The LessWater* technique finishes the jeans using more efficient machines and more innovative technologies that let us limit the amount of water used for each pair.

In winter 2020, 98% of our Tape à l'Oeil denim products are LessWater*: our jeans and other denim products too: dresses, shirts, shorts, dungarees, jackets and so on.

We are developing "LOW IMPACT DENIM" products in our collections.

The production process used in these garments has an optimised impact on the environment because:
- it consumes less water
- it consumes less energy
- it cuts down on the use of chemicals
- it controls the impact on the health of the producer

These "LOW IMPACT DENIM" products guarantee that the production chain is completely transparent from the supply of the fibres and the dying of the fabrics to the finishing processes used in the jeans.
A way of offering more robust and more eco-friendly jeans.

This winter, look out for our "LOW IMPACT DENIM" products in our Baby and Kid, Girl and Boy collections: trousers, shirts, skirts and leggings. There's plenty of choice!

Discover more about our responsible approach

A bit of history


We often use the words "jeans" and "denim" in our everyday language. But what's the difference?
To understand these words, we must go back to their origin, which stems from the history of cotton in Europe and gives meaning to our vocabulary today.

What is Jean?

As far back as the 16th century, the English used a blue plain cloth made of cotton and woollen threads to make ships' sails and sailors' clothing. They imported this twill weave canvas from northern Italy and exported it through the port of Genoa.
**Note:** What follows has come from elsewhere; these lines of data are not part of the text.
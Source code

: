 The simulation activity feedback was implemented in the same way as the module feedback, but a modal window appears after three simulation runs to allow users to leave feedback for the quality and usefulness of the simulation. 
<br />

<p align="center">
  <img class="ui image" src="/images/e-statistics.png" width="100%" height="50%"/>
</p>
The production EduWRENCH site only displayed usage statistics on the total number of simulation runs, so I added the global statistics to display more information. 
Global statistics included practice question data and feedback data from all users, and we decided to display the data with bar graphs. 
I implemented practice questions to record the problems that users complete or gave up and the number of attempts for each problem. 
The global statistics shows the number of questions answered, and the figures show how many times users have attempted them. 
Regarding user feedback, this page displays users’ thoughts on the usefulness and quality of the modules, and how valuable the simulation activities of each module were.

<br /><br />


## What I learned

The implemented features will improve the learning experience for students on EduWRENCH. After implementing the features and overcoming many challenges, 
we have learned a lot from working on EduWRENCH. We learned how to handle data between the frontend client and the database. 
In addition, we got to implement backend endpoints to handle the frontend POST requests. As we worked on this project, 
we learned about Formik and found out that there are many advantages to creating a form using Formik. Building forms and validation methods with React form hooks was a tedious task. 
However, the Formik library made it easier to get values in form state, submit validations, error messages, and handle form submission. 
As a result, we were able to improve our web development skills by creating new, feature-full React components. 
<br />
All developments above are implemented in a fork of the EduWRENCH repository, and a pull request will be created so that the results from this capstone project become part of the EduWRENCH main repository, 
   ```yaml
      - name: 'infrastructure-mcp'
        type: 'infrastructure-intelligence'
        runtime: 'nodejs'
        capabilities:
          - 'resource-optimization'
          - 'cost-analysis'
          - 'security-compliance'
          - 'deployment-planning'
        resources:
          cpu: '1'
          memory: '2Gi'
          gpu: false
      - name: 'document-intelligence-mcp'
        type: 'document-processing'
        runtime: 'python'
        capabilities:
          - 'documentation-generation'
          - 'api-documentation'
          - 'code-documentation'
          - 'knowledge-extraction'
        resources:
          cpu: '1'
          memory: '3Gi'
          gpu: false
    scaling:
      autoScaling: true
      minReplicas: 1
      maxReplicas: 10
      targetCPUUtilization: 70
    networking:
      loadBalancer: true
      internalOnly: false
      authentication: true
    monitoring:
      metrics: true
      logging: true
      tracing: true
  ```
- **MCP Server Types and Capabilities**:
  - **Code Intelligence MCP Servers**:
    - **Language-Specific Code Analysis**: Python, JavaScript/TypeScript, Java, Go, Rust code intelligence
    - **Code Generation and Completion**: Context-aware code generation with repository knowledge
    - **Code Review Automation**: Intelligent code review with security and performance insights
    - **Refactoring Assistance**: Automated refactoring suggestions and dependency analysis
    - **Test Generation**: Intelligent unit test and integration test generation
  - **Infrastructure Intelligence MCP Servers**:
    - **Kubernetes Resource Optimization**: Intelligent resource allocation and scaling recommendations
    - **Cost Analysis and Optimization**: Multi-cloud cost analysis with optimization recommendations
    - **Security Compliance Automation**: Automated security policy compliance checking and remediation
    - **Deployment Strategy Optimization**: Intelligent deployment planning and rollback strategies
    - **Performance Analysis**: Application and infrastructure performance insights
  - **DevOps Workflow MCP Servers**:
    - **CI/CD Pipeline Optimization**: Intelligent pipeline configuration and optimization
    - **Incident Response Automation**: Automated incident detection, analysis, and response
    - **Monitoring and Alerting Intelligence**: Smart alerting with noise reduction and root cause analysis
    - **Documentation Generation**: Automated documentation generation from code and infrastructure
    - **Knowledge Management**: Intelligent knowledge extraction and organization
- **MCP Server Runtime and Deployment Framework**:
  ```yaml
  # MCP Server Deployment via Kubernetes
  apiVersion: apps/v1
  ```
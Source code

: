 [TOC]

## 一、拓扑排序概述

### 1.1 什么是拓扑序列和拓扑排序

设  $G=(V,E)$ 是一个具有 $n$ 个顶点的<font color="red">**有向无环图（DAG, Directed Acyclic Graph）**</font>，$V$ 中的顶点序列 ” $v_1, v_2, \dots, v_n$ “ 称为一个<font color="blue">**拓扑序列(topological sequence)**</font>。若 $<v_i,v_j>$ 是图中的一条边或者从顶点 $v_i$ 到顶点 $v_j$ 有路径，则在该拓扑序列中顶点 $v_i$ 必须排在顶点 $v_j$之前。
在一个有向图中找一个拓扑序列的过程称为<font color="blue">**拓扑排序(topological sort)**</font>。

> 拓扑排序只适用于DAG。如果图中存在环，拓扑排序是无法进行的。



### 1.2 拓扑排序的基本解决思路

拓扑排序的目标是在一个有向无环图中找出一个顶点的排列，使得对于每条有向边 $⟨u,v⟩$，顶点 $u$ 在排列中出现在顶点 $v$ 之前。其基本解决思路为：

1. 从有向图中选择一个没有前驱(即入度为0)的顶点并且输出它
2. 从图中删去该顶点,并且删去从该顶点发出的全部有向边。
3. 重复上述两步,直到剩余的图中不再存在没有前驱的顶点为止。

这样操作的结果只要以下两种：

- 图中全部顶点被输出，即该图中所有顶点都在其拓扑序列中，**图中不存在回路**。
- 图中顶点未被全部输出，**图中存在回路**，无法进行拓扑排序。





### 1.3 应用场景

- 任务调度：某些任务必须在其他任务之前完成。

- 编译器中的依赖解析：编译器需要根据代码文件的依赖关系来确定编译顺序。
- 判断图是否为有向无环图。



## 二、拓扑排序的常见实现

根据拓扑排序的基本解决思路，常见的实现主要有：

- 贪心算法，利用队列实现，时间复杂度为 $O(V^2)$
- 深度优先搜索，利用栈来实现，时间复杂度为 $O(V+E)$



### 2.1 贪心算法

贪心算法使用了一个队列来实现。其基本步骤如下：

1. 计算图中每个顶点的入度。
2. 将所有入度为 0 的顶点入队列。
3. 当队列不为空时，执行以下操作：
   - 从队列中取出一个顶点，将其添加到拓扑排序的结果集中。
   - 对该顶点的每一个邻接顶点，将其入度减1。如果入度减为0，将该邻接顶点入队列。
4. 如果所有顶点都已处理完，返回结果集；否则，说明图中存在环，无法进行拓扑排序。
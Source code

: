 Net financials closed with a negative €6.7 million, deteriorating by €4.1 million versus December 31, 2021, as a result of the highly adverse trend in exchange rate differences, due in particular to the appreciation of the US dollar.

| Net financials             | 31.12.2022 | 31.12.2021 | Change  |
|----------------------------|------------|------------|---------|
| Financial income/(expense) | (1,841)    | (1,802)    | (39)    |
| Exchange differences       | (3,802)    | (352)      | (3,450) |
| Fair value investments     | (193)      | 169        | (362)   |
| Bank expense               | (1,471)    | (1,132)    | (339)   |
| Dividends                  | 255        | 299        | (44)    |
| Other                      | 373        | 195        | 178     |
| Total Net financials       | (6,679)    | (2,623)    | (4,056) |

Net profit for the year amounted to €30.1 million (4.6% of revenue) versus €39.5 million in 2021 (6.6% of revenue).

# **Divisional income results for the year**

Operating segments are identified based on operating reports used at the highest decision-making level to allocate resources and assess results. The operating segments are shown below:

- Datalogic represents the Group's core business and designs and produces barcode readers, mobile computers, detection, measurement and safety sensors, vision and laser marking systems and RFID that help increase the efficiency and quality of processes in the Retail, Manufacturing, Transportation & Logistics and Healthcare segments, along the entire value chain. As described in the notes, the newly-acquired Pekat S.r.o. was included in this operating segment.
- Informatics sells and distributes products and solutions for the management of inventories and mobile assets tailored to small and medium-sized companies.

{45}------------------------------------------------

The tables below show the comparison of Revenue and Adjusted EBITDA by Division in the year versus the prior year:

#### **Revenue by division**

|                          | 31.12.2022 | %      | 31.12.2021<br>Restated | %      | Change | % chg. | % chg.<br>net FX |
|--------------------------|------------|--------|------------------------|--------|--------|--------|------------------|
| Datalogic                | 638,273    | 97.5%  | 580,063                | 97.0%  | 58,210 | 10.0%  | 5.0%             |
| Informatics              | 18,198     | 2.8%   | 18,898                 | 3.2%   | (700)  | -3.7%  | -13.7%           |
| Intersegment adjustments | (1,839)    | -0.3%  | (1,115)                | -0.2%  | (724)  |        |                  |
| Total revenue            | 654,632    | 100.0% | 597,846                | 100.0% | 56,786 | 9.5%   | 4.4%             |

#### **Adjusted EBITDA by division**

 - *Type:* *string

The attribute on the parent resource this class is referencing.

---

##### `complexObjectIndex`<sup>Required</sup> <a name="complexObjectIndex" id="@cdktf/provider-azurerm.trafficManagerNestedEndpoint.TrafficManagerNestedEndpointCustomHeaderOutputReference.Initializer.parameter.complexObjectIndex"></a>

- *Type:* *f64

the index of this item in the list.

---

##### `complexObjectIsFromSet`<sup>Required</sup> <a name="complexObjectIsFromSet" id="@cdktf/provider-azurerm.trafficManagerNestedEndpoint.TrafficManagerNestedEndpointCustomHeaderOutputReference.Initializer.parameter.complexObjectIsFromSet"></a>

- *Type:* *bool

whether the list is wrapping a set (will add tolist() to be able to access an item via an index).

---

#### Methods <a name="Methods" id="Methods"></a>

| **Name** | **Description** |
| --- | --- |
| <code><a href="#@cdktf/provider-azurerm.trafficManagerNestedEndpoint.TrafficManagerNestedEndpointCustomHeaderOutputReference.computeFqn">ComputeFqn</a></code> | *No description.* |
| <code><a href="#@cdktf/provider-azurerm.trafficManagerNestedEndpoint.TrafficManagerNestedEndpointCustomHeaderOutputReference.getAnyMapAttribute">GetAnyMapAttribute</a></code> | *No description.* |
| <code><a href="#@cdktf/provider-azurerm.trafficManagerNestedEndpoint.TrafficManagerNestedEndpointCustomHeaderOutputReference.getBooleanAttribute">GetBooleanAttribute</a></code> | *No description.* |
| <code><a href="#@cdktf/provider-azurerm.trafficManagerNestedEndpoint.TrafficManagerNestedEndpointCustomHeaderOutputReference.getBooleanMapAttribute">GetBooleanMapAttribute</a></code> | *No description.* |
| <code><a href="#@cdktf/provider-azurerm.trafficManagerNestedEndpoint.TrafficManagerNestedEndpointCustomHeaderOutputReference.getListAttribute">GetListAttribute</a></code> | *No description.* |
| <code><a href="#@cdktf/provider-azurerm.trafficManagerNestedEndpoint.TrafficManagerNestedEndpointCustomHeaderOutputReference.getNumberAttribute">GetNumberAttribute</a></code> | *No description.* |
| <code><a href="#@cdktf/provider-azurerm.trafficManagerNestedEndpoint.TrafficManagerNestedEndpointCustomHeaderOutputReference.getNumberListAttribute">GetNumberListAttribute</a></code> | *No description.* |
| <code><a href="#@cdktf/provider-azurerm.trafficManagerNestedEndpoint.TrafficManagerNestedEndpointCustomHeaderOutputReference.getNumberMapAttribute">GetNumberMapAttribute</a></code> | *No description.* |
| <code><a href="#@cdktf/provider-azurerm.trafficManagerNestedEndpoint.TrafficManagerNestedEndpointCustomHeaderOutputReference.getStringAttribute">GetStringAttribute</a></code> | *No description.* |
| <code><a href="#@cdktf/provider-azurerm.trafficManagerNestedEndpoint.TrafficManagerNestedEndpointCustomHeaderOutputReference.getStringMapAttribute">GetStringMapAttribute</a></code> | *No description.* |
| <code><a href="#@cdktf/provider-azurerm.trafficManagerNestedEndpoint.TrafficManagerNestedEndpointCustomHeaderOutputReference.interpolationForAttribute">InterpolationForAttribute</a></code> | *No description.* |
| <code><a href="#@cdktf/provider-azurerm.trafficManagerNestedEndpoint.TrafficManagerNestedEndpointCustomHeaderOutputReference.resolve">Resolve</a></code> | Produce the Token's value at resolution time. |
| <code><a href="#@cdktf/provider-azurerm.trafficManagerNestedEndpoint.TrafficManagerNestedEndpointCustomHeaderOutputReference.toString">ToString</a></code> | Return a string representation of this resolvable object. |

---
Pronounced in English, the word ""Genoa"" then became ""Jean"" and thus became the word commonly used to describe this fabric.

What is Denim?

At the end of the 19th century, a great many migrants landed in the United States to search for gold.
A working garment, extremely strong and easy to care for, made its appearance: dungarees, or overalls, made from a brown-coloured tent material.
A few years later, a fabric, produced in the south of France, crossed the Atlantic and spread to the United States: the ""de Nîmes"" twill-weave canvas, also known as serge.
This material, which was as strong as the tent fabric, had the advantage of being much prettier in terms of colour because it mixed blue and white threads. It was to become, very quickly, the material we know so well today: the ""denim"" canvas, whose name is inspired by its city of origin.

Denim fabric became the material most commonly used for the manufacture of American workwear and it was used for other types of clothing besides dungarees. Then ""jeans"" appeared, denim trousers with their pockets reinforced with rivets to make them even stronger.
In the 1960s and 1970s, denim trousers became universal and men, women and children were wearing them on a daily basis. Comfortable, easy to care for and offering an infinite number of colours, jeans were becoming an essential part of any outfit.

So, the verdict…?
"Jean" and "Denim" are thus two different materials, one plain blue and the other mixing blue and white threads. The word ""denim"" became the material we find in our wardrobes today. And the word "jean" inspired the name we gave to our denim trousers: our "jeans".